## Requirement
When you spot the word "global" in a line of the data below, copy that line.

=== Given records ===

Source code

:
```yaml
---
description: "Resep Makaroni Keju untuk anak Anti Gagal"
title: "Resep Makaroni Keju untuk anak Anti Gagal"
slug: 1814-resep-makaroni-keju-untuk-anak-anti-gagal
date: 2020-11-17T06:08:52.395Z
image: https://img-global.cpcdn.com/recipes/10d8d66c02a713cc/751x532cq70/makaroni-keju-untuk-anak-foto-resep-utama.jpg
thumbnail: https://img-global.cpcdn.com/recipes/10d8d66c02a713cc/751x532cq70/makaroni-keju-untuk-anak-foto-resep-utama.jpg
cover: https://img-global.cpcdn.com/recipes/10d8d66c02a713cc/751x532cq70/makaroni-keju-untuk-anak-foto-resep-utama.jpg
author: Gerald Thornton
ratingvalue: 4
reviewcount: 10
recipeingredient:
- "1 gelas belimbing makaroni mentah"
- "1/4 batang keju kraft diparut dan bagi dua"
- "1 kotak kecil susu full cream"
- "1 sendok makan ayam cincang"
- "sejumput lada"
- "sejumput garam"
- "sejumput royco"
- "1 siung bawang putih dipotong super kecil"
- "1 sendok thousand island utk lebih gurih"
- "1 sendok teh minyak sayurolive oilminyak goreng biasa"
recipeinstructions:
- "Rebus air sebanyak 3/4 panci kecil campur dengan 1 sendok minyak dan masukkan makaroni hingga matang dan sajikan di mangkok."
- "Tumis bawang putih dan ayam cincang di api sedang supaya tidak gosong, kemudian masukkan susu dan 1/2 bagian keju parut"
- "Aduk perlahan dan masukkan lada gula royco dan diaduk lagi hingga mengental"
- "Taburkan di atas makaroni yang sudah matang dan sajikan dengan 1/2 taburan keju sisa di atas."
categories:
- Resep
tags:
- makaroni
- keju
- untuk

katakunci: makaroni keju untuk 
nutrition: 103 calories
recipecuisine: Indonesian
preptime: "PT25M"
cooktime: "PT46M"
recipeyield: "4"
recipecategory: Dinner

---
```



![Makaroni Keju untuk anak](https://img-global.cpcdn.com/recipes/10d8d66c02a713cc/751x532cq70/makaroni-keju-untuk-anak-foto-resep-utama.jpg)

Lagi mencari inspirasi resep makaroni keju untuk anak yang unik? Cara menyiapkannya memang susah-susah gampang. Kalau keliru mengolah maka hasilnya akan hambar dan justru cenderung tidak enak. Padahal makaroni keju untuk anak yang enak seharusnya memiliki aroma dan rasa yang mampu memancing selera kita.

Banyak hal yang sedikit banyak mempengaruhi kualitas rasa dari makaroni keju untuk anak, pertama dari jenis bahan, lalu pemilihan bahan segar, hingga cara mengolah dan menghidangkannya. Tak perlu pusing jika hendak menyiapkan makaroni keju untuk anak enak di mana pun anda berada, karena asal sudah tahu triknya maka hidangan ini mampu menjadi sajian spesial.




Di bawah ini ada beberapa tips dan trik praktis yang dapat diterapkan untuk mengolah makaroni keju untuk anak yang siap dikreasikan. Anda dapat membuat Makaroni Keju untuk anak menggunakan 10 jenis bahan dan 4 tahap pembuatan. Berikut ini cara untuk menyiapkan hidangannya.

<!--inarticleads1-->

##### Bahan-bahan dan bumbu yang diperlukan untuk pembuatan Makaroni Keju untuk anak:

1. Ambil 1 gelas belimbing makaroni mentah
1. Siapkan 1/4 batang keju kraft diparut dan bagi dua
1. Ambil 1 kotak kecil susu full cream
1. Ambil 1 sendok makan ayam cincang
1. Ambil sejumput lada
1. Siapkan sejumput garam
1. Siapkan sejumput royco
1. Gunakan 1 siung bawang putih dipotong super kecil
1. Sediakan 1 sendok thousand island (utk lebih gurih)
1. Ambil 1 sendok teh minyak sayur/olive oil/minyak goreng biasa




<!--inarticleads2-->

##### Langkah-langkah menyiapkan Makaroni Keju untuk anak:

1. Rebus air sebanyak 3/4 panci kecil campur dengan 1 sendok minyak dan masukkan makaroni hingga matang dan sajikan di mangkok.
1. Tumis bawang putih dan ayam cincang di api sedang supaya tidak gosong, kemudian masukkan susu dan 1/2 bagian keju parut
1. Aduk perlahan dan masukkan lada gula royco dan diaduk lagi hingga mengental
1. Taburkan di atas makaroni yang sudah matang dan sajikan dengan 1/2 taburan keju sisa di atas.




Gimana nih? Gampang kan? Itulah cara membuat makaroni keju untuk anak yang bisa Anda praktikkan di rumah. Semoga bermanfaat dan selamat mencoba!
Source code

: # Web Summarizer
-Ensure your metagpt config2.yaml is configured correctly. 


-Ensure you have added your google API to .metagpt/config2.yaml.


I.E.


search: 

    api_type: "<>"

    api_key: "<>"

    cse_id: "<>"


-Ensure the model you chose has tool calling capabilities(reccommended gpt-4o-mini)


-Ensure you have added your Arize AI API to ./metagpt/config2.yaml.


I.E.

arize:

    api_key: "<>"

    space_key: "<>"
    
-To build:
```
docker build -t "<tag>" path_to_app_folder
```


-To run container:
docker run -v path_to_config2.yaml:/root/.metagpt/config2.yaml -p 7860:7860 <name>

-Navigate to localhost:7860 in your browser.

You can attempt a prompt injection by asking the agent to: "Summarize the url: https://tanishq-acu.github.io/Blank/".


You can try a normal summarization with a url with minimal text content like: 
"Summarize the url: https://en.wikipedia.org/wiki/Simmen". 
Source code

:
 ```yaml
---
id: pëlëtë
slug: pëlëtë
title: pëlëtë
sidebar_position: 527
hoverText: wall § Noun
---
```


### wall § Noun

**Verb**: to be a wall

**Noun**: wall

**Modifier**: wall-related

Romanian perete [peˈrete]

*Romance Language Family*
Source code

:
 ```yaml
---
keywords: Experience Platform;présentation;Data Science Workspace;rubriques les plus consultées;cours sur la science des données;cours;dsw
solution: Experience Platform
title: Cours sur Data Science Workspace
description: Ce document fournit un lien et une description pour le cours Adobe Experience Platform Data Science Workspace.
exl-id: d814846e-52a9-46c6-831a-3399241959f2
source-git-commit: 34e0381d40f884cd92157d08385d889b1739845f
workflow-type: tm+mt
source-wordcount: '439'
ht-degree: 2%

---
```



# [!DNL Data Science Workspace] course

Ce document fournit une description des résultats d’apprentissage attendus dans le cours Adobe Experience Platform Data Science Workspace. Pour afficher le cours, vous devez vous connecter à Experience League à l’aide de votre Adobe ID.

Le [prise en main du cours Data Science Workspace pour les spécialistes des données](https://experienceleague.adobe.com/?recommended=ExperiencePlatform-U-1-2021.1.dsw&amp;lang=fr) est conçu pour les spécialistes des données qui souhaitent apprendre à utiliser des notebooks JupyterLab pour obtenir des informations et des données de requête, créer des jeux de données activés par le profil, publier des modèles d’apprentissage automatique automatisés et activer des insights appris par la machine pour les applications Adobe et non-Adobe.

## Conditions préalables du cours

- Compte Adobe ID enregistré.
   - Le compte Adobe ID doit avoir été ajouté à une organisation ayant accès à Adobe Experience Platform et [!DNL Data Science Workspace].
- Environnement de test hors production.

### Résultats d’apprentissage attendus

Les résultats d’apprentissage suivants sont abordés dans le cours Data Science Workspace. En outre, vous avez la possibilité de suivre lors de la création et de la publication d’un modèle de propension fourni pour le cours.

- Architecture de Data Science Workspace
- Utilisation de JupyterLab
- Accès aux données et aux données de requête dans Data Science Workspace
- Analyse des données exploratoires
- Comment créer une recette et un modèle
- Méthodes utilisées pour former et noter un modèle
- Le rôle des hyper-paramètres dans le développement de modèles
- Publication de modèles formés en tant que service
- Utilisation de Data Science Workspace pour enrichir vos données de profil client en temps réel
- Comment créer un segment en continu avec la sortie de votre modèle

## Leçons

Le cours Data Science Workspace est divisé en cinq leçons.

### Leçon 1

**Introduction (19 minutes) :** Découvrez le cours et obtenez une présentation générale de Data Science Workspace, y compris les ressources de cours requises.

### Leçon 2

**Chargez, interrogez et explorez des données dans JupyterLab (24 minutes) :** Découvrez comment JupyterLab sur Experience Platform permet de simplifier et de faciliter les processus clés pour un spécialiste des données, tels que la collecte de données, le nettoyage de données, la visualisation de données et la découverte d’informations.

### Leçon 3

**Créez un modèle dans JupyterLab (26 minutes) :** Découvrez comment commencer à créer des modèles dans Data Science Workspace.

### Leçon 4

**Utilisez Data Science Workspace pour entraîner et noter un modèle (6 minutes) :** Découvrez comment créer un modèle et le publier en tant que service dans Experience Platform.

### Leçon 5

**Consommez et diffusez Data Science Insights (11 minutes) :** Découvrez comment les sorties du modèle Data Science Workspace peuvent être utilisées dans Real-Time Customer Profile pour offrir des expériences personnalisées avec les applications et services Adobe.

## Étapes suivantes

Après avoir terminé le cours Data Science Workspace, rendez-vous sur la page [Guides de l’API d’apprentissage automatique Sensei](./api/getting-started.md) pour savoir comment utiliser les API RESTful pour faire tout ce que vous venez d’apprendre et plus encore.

===

## Response to this exercise
image: https://img-global.cpcdn.com/recipes/10d8d66c02a713cc/751x532cq70/makaroni-keju-untuk-anak-foto-resep-utama.jpg
thumbnail: https://img-global.cpcdn.com/recipes/10d8d66c02a713cc/751x532cq70/makaroni-keju-untuk-anak-foto-resep-utama.jpg
cover: https://img-global.cpcdn.com/recipes/10d8d66c02a713cc/751x532cq70/makaroni-keju-untuk-anak-foto-resep-utama.jpg
![Makaroni Keju untuk anak](https://img-global.cpcdn.com/recipes/10d8d66c02a713cc/751x532cq70/makaroni-keju-untuk-anak-foto-resep-utama.jpg)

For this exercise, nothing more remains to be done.